## Work item:
Whenever a line below includes the word "Useful", copy that line.

-- Extracted records follows --

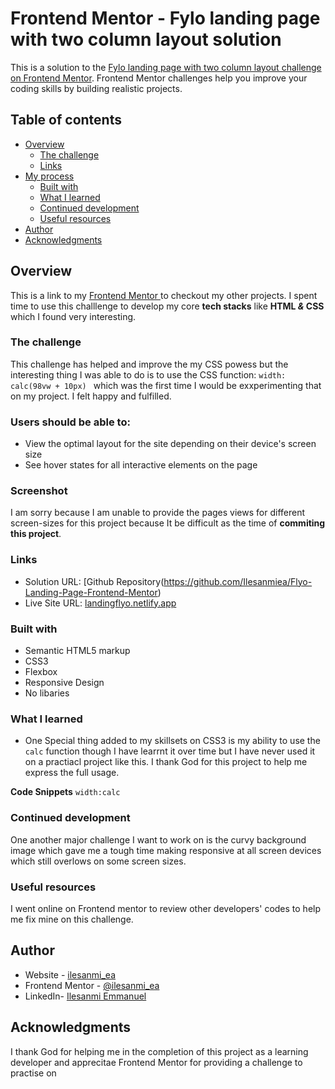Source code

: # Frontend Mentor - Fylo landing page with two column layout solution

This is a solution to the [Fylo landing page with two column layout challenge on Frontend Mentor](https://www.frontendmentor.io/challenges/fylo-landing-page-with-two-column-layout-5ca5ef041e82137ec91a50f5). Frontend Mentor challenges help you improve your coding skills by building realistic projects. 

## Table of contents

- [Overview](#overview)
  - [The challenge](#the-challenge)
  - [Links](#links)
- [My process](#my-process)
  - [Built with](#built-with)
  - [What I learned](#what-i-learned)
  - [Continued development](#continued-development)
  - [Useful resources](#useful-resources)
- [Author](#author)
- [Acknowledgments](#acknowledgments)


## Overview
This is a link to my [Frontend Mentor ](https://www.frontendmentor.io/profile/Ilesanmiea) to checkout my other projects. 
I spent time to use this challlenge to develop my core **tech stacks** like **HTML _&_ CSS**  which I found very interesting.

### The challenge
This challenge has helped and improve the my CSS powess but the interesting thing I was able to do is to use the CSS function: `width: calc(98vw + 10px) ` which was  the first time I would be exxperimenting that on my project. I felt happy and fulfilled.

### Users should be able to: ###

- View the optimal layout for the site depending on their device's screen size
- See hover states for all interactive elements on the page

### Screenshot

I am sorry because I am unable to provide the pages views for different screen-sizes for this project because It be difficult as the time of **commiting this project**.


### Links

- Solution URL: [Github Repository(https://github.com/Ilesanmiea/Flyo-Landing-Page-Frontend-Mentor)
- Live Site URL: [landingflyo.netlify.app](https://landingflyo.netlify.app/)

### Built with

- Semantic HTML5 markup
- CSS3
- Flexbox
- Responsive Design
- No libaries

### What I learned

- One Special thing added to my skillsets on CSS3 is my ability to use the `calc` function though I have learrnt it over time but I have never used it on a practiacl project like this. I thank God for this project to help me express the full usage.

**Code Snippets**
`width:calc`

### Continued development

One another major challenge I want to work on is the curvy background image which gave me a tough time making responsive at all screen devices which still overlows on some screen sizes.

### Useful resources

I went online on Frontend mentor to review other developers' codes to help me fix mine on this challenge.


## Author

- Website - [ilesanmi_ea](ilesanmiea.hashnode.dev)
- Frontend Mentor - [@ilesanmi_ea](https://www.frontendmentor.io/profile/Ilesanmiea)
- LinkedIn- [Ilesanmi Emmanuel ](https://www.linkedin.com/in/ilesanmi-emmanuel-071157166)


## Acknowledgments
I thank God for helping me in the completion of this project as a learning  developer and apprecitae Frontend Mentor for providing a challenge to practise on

-- Extracted records concluded --

## Result of this task:
  - [Useful resources](#useful-resources)
### Useful resources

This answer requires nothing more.